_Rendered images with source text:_
----------------------------------------

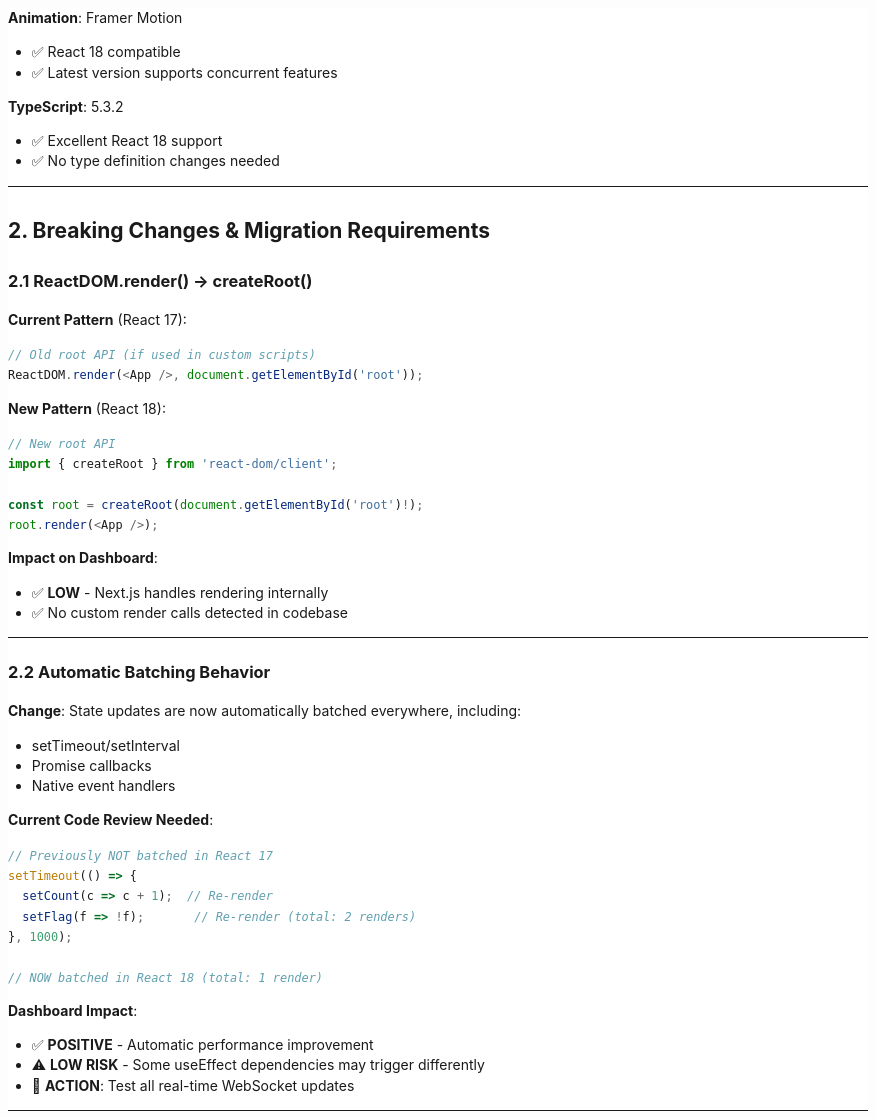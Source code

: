 **Animation**: Framer Motion
- ✅ React 18 compatible
- ✅ Latest version supports concurrent features

**TypeScript**: 5.3.2
- ✅ Excellent React 18 support
- ✅ No type definition changes needed

---

## 2. Breaking Changes & Migration Requirements

### 2.1 ReactDOM.render() → createRoot()

**Current Pattern** (React 17):
```typescript
// Old root API (if used in custom scripts)
ReactDOM.render(<App />, document.getElementById('root'));
```

**New Pattern** (React 18):
```typescript
// New root API
import { createRoot } from 'react-dom/client';

const root = createRoot(document.getElementById('root')!);
root.render(<App />);
```

**Impact on Dashboard**:
- ✅ **LOW** - Next.js handles rendering internally
- ✅ No custom render calls detected in codebase

---

### 2.2 Automatic Batching Behavior

**Change**: State updates are now automatically batched everywhere, including:
- setTimeout/setInterval
- Promise callbacks
- Native event handlers

**Current Code Review Needed**:
```typescript
// Previously NOT batched in React 17
setTimeout(() => {
  setCount(c => c + 1);  // Re-render
  setFlag(f => !f);       // Re-render (total: 2 renders)
}, 1000);

// NOW batched in React 18 (total: 1 render)
```

**Dashboard Impact**:
- ✅ **POSITIVE** - Automatic performance improvement
- ⚠️ **LOW RISK** - Some useEffect dependencies may trigger differently
- 📝 **ACTION**: Test all real-time WebSocket updates

---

----------------------------------------

_EXERCISE:_ Starting from the records above, copy each line where the string "document" is found.

_ANSWER TO THIS PROBLEM:_
ReactDOM.render(<App />, document.getElementById('root'));
const root = createRoot(document.getElementById('root')!);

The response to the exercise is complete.